AVAILABLE ON BLU-RAY [REGION ‘A’ AND ‘D’ ONLY], DVD and DIGITAL

RUNNING TIME: 122 mins

REVIEWED BY: Dr Lenera

SPOILERS!

 

In Paris, shy business clerk Trelkovsky rents an old apartment where the previous tenant, an Egyptologist Simone Choule, committed suicide. Soon, he’s plagued by a series of bizarre events, including visions of mysterious strangers watching him in the communal bathroom window, weird conversations with his neighbours, and a combative relationship with the building’s concierge. Could it all have something to do with the ghost of the previous occupant? Is Trelkovsky slowly losing his mind? If so, is it part of some intentional plot? Maybe his friendship with Choule’s friend Stella may help?….

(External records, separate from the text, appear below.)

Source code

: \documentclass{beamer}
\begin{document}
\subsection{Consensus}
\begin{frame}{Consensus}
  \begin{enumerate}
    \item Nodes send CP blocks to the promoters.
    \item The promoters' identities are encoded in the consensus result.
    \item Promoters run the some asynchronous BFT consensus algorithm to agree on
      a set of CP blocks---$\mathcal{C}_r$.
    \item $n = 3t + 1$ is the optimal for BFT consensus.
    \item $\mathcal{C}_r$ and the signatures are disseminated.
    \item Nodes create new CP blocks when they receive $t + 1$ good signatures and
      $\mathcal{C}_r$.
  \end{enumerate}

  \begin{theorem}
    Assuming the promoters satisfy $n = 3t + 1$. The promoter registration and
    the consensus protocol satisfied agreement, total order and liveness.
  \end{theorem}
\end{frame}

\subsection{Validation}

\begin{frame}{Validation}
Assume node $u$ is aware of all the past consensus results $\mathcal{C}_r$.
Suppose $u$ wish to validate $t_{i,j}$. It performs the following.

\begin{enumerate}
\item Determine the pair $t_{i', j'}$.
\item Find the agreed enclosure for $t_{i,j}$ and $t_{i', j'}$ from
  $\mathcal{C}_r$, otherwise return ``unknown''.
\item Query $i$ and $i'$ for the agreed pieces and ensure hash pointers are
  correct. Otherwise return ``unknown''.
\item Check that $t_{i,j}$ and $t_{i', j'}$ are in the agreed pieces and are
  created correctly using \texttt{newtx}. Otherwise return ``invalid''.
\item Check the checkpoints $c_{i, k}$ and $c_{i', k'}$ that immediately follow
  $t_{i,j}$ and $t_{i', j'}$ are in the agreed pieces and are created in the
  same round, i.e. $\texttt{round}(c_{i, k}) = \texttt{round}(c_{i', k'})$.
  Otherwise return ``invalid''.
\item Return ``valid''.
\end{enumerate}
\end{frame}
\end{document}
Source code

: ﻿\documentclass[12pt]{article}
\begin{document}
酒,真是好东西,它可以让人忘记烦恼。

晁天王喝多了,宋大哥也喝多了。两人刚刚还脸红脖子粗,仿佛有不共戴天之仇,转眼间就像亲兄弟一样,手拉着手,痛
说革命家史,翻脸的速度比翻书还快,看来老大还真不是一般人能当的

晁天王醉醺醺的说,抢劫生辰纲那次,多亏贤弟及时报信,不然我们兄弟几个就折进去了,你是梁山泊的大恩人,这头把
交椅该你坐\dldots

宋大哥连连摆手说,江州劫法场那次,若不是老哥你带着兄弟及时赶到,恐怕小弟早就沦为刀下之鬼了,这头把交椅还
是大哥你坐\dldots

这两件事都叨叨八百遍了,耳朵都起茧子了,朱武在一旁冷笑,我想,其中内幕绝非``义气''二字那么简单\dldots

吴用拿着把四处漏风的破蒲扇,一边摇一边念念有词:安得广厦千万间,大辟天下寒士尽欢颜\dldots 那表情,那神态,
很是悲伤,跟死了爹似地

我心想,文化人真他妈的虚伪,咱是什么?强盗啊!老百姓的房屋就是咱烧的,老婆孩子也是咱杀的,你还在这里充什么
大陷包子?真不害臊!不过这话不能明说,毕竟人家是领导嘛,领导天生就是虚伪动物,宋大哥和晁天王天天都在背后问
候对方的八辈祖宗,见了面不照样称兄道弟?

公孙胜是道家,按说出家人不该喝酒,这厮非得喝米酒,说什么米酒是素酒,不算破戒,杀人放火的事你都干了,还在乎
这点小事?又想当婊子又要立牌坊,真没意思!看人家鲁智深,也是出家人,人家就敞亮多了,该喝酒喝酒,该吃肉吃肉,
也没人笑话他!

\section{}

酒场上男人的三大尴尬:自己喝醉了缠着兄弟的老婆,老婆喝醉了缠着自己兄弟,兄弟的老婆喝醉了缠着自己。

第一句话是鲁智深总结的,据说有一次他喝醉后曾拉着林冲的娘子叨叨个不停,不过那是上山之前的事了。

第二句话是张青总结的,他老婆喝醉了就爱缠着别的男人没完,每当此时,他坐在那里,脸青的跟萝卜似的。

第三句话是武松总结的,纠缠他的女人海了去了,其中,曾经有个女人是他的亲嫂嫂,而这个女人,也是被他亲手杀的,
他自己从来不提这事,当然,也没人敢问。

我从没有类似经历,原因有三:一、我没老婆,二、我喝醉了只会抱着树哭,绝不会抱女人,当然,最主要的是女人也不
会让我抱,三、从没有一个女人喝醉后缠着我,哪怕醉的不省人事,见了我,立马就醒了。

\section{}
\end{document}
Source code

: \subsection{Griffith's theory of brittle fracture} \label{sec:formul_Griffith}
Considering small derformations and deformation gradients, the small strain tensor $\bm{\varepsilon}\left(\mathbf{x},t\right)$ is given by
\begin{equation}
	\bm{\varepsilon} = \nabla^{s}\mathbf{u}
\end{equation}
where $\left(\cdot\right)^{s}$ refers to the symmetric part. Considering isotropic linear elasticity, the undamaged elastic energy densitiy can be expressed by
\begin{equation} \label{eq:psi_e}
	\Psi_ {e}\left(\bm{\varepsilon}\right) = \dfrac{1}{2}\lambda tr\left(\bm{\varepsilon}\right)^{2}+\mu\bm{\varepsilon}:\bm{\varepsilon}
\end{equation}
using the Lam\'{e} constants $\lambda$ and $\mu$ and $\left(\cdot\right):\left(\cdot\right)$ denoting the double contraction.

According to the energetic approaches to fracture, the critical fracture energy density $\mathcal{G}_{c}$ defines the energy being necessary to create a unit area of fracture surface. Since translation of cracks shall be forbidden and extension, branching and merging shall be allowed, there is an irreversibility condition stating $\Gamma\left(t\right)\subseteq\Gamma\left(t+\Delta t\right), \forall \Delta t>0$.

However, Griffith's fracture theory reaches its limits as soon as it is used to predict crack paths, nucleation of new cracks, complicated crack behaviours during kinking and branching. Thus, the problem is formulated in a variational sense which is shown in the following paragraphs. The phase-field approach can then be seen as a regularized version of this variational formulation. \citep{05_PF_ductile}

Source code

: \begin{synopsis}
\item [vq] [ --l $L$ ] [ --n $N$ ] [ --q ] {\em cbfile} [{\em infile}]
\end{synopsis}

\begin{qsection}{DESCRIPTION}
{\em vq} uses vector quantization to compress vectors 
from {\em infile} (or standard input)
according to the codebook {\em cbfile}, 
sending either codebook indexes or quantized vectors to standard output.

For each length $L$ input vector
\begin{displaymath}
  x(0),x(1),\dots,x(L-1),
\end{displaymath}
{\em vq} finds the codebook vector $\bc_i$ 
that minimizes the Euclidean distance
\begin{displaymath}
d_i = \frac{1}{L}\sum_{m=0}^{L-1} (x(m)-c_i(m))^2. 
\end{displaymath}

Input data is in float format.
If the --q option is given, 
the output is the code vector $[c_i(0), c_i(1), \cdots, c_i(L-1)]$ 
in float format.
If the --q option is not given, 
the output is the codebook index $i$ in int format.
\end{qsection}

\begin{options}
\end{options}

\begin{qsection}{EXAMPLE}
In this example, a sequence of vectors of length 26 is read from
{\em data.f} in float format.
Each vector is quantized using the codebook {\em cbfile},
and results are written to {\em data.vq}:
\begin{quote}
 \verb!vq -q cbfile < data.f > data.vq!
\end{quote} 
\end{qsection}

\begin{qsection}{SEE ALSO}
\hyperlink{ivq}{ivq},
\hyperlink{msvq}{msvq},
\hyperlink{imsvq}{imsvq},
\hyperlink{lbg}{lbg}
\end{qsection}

It was probably the ending that did it, and yes, I’m going to be very spoilerific, so if you haven’t had the pleasure of seeing this tremendous horror film [that was probably better known as a psychological thriller at the time due to the usual snobbery but – folks – it’s a horror film and a pretty frightening one] and don’t want to know what happens at the end, please skip this first paragraph and move on to the second. The Tenant haunted me for ages after I first saw it, but that ending really messed with this twelve year old’s head. Roman Polanski’s character does what we desperately don’t want him to do, which is bad enough; most films, at least of the kind I’d seen up to then, would have had him stopped at the last minute from throwing himself out of that window. But then, he manages to get up from the ground, struggle back into the apartment block and up to his apartment, then do it again! Did Polanski have something against apartments, seeing as this was the third part of his ‘Apartment Trilogy’ which also comprised Repulsion and Rosemary’s Baby, while he went on to exploit them again in Carnage and the middle section of The Pianist? Maybe he had bad experiences living in one, though here he also seems to be using it as a metaphor for alienisation; continually being surrounded by people but actually very much alone. It struck me upon this viewing that one of the things he was doing was putting on film the feelings of being a foreigner living in another country; Trelkovsky is a French citizen but his Polish accent clearly puts people off while most French people seem intimidating or sinister. Of course we’re also seeing the bringing on of paranoid schizophrenia, even if, unlike the previous two ‘Apartment’ films, it’s not made clear if some things are real or not. And no other Polanski film combined the humorous and the scary this well; it’s often at its most terrifying when it’s at its funniest.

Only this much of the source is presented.